Sul tema è intervenuto, attraverso una intervista rilasciata alla stampa locale, Umberto Morra di Cella, dell’area operativa effetti sul territorio dei cambiamenti climatici dell’Arpa Valle d’Aosta, che si occupa anche del monitoraggio del permafrost in aree morfologiche complesse.
«In tutte le montagne quando si verificano queste ondate di caldo e lo zero termico sale a 5000 metri aumentano le probabilità che accadano dei crolli. Il Cervino non è una cima particolarmente sensibile al fenomeno, anche se espone tutta la parete Sud, spoglia di neve e ghiaccio, agli effetti della radiazione solare e alla temperatura dell’aria. In caso di lunghi periodi di forte irraggiamento e alte temperature, il trasferimento del calore verso l’interno dell’ammasso roccioso favorisce la fusione del ghiaccio eventualmente presente nelle fessure e negli interstizi, ma non per questo è
più soggetta a crolli rispetto al versante svizzero».
In questi fenomeni la degradazione del permafrost può essere un fattore predisponente al crollo non la sola causa, anche se i dati raccolti hanno dimostrato una relazione fra numero e importanza dei crolli e andamento delle temperature.
«La relazione non è diretta: cioè se oggi fa molto caldo, domani non crollerà tutto, inoltre, non evidenzia l’esistenza di precise soglie di temperature raggiunte le quali si potrebbero verificare i crolli».
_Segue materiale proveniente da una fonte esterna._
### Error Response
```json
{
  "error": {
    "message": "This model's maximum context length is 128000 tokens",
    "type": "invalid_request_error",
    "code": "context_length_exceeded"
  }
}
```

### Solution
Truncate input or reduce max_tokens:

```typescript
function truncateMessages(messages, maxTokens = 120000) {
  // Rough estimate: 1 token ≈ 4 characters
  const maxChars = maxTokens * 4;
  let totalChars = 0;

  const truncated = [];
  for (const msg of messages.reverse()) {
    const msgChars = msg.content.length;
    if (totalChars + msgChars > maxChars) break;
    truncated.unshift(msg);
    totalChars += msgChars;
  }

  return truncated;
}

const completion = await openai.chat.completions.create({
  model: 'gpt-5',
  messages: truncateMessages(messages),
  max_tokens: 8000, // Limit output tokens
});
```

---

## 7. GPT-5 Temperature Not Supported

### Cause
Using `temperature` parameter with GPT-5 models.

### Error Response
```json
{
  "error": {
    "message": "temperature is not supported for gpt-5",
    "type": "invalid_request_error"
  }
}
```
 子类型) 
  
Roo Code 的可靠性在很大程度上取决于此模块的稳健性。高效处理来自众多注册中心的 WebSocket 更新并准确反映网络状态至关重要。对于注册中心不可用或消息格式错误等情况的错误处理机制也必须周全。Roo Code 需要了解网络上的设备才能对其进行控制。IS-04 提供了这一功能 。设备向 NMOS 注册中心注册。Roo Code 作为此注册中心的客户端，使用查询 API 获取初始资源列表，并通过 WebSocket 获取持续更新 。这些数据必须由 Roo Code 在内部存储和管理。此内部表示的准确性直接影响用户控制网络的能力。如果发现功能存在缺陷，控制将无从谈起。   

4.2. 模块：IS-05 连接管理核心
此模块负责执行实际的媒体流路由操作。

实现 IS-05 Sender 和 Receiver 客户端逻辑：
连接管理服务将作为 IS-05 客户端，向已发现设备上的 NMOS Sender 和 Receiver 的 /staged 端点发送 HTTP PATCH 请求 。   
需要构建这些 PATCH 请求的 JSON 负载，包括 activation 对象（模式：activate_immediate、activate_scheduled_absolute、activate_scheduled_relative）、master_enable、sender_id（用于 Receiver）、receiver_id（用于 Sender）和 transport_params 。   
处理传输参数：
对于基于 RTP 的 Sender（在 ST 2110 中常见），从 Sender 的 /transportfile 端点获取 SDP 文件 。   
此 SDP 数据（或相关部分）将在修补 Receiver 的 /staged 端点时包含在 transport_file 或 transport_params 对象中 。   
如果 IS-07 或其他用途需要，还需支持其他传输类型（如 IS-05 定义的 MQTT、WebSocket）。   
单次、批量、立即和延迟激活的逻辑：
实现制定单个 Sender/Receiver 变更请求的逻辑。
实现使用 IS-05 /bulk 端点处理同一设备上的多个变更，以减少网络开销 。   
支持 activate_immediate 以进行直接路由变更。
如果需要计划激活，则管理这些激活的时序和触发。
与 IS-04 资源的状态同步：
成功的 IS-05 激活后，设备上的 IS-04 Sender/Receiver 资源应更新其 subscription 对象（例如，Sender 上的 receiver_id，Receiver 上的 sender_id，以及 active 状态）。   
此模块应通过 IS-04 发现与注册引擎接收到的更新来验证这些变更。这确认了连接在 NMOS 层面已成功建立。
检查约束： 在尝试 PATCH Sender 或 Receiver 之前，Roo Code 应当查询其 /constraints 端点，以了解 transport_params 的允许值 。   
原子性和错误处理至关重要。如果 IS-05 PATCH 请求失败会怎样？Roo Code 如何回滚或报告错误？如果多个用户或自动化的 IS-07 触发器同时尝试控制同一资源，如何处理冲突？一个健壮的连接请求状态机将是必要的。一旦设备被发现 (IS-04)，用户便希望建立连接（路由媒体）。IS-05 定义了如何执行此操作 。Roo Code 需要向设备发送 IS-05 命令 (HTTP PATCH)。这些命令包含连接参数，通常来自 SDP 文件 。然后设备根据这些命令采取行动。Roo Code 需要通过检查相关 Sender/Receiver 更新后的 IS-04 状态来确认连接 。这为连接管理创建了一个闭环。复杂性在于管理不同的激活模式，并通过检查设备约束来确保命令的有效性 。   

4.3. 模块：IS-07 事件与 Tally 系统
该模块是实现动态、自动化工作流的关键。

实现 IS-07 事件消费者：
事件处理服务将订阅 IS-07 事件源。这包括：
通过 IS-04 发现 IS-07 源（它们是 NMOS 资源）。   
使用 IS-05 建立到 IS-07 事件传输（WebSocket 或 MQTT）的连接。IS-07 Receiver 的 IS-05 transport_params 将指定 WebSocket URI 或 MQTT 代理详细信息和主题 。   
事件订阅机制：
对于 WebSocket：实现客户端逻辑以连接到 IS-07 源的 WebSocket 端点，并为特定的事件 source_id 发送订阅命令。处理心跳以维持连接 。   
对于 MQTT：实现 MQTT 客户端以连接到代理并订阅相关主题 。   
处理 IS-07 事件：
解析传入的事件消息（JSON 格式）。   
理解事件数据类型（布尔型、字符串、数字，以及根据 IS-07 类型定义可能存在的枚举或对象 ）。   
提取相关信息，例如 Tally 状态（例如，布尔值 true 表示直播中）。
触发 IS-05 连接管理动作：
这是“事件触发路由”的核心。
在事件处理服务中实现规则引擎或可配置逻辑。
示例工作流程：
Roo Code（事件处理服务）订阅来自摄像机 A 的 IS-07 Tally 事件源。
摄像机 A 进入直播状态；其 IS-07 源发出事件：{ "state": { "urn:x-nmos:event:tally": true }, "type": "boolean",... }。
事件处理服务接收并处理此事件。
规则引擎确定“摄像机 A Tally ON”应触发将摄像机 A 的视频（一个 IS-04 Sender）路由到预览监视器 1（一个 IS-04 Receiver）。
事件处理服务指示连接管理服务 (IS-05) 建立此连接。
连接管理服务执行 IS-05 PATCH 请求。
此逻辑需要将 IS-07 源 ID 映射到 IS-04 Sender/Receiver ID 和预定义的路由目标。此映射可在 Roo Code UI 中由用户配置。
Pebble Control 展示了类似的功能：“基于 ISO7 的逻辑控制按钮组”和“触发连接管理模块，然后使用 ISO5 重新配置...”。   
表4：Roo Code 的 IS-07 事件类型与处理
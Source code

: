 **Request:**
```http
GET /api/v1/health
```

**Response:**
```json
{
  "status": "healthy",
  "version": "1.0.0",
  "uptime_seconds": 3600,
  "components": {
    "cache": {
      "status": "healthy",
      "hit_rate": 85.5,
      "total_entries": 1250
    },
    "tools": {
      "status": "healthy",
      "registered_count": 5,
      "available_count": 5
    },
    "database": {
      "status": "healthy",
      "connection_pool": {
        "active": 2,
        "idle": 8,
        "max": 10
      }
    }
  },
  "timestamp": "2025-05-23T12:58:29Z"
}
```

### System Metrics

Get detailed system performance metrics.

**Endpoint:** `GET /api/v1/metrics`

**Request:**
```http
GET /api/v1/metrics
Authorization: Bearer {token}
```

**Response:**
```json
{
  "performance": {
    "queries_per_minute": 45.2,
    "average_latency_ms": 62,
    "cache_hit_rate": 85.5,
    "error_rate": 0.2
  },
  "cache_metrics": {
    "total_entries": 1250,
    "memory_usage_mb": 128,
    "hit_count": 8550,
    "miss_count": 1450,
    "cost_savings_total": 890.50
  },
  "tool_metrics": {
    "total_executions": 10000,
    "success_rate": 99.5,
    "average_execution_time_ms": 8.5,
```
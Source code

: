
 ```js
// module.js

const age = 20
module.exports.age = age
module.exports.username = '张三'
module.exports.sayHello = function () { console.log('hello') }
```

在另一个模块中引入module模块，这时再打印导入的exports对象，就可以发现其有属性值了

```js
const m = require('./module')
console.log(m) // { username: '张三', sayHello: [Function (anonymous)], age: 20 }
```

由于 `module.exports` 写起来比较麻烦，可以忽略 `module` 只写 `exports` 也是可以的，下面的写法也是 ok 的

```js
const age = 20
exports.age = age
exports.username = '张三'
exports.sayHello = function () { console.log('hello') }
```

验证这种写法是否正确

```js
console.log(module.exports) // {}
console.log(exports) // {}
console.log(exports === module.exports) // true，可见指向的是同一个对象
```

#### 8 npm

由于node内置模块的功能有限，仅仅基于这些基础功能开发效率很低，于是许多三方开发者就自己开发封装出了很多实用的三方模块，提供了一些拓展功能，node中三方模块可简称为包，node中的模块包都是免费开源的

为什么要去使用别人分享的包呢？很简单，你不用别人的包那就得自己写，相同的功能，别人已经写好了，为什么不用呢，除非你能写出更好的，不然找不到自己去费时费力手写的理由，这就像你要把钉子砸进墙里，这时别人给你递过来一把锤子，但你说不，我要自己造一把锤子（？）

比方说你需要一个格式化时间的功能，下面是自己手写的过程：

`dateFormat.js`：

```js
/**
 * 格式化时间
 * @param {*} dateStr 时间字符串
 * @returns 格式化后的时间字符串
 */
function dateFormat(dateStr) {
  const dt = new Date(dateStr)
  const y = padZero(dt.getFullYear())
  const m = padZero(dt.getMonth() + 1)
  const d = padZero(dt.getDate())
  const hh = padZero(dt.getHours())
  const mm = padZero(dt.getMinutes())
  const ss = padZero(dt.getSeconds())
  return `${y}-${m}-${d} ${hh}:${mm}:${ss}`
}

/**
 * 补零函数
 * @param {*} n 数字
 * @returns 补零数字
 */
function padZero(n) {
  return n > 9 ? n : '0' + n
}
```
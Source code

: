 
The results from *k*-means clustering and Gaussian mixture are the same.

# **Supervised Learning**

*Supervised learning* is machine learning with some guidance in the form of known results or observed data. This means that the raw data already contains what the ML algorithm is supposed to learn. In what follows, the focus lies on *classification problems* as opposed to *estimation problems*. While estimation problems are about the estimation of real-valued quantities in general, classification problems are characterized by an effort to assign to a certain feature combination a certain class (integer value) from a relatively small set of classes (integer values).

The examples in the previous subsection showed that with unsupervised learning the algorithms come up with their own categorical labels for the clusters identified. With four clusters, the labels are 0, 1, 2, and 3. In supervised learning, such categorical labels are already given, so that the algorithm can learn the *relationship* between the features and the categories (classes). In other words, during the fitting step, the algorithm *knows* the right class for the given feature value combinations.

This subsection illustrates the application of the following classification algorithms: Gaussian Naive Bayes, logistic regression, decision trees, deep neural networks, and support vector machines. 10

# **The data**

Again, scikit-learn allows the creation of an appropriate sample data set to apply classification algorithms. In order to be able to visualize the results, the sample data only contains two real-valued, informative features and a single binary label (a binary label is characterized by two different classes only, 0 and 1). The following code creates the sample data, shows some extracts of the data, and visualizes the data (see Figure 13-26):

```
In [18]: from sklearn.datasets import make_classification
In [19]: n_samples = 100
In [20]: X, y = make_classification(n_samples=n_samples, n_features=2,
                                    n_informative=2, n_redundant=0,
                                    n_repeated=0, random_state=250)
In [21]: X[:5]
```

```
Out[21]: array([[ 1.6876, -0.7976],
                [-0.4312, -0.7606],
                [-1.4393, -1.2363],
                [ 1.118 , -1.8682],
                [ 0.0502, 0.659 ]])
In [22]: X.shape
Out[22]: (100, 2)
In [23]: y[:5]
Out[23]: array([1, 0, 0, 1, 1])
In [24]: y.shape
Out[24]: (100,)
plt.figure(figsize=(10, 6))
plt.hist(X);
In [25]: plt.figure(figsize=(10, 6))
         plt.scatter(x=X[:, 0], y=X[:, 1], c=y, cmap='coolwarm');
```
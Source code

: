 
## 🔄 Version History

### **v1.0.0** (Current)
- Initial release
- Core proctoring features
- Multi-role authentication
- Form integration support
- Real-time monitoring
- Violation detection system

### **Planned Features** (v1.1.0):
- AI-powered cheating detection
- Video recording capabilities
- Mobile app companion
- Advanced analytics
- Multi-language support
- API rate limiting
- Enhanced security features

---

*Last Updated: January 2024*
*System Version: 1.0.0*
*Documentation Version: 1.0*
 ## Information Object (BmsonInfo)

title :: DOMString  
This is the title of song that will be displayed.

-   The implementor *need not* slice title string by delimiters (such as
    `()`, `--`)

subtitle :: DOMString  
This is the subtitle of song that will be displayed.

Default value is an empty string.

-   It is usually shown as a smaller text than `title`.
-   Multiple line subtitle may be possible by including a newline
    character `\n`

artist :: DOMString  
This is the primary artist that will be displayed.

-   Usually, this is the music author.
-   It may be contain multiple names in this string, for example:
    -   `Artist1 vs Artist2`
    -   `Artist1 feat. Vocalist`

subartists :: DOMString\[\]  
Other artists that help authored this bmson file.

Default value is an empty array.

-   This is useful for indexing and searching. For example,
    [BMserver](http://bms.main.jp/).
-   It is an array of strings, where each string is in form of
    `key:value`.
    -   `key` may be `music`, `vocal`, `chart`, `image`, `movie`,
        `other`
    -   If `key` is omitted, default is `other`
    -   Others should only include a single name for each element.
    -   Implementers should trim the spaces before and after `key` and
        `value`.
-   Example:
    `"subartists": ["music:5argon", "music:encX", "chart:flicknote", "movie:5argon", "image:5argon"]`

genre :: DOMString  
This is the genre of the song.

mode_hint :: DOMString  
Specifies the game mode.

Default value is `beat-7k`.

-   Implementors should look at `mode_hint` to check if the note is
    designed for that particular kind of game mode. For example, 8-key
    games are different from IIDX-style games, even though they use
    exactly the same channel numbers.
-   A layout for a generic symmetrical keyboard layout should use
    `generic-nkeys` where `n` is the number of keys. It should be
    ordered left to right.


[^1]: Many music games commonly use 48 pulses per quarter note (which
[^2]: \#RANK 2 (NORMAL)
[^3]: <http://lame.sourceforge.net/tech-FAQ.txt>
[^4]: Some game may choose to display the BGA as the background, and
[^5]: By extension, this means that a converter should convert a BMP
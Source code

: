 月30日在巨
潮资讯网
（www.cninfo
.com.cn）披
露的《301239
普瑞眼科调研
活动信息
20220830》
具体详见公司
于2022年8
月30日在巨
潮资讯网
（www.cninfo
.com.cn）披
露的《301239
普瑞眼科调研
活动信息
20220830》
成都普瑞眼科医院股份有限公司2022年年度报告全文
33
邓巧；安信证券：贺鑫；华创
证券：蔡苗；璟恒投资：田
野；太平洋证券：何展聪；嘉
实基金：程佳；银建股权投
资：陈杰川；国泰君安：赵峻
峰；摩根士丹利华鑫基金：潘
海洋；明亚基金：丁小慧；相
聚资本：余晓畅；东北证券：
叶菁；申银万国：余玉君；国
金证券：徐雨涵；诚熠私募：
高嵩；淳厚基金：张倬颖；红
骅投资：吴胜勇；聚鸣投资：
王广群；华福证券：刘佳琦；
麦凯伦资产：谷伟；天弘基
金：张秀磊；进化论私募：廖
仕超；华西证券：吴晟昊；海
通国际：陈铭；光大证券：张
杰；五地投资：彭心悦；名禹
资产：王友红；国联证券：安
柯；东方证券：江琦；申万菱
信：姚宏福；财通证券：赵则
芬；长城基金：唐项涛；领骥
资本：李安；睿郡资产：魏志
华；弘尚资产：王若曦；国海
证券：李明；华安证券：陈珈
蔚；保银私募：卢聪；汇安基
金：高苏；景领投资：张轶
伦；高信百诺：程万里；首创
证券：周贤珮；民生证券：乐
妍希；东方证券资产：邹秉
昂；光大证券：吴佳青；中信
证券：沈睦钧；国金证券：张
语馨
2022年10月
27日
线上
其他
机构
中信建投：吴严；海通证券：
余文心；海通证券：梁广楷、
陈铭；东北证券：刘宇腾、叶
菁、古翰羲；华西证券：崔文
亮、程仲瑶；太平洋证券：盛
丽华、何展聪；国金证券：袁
I primi dati sullo stato del permafrost del Cervino risalgono al 2003, dopo il crollo della Cheminée; dal 2006 speciali strumenti, inseriti in due fori profondi 10 metri nei pressi della Capanna Carrel, controllano e registrano tutte le variazioni di temperatura della montagna. I dati a oggi disponibili non indicano trend di riscaldamento significativi, le temperature registrate sul versante italiano sono coerenti con quelle
misurate sul versante svizzero del Cervino e con le altre misurate sulle principali vette delle Alpi.
«La profondità del permafrost arriva fino ai 4/5 metri sotto la superficie, durante questi periodi di forte irraggiamento e temperature molto calde nella parte superficiale (fino a 50/100 cm), soprattutto sulla parete Sud e nella zona sommitale del Cervino, la temperatura della roccia può salire anche al di sopra dello zero. Il segnale termico, cioè il calore che penetra nella roccia, si attenua con la profondità e manifesta un ritardo temporale; il caldo, cioè, raggiunge la massima profondità in media a fine ottobre».